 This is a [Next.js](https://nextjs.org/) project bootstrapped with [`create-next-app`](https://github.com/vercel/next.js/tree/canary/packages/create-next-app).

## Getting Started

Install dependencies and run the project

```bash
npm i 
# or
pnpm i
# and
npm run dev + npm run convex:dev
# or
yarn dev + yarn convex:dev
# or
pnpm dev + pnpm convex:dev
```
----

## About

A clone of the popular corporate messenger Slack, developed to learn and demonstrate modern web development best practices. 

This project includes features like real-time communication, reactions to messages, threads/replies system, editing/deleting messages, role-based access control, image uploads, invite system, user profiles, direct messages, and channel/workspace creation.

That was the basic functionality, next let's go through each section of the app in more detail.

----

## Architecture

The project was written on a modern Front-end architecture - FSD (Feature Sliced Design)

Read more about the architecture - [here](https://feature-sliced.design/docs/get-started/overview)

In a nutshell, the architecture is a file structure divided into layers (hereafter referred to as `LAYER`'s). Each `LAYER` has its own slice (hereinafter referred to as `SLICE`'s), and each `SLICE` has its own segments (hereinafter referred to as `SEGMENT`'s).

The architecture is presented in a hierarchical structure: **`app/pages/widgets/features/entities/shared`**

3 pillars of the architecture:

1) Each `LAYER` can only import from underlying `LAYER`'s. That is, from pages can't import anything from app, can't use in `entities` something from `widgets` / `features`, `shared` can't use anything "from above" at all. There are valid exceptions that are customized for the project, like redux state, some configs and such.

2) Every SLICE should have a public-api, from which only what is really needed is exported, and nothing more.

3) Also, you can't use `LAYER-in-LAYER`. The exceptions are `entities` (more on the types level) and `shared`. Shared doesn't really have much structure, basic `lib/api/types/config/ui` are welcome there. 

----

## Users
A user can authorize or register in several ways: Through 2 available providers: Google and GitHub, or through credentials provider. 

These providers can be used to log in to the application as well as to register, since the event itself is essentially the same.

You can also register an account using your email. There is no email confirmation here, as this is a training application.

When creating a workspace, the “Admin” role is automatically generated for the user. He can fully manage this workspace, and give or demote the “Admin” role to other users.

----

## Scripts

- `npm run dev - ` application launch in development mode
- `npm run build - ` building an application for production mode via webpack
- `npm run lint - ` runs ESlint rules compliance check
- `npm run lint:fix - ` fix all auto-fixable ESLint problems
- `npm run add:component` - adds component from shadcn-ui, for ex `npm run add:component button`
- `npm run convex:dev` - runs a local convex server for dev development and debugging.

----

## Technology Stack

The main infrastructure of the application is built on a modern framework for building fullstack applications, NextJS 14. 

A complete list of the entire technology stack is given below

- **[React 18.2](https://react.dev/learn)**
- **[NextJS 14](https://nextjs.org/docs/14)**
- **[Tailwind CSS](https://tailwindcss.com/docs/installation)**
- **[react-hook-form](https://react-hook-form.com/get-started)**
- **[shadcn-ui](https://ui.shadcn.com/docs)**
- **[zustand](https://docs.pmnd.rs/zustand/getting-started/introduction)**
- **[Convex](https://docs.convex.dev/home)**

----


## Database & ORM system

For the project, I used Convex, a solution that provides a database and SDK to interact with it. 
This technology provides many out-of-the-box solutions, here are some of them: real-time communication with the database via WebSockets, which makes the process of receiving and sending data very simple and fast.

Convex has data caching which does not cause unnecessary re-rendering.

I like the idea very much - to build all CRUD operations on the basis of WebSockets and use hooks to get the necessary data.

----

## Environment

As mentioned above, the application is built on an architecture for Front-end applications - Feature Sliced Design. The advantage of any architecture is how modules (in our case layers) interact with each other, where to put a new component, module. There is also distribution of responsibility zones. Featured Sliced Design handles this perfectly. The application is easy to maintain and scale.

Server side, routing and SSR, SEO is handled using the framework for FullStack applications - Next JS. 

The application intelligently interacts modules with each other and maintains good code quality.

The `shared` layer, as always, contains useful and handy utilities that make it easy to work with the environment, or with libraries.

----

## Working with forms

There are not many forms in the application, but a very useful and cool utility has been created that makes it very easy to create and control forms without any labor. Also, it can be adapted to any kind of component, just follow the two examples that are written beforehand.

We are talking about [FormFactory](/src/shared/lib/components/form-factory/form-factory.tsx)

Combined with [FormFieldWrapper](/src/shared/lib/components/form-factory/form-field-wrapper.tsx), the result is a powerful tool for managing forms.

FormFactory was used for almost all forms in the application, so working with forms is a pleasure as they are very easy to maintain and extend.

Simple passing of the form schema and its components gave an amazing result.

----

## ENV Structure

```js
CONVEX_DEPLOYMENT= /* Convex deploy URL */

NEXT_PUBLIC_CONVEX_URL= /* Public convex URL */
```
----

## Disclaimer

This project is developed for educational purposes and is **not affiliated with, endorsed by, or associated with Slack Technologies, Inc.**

§ **Instructions for the task**
Take the entries above and return only the lines from the one with "Convex has data" to the one with "## Environment", both included, unchanged.

§ **Completed exercise**
Convex has data caching which does not cause unnecessary re-rendering.

I like the idea very much - to build all CRUD operations on the basis of WebSockets and use hooks to get the necessary data.

----

## Environment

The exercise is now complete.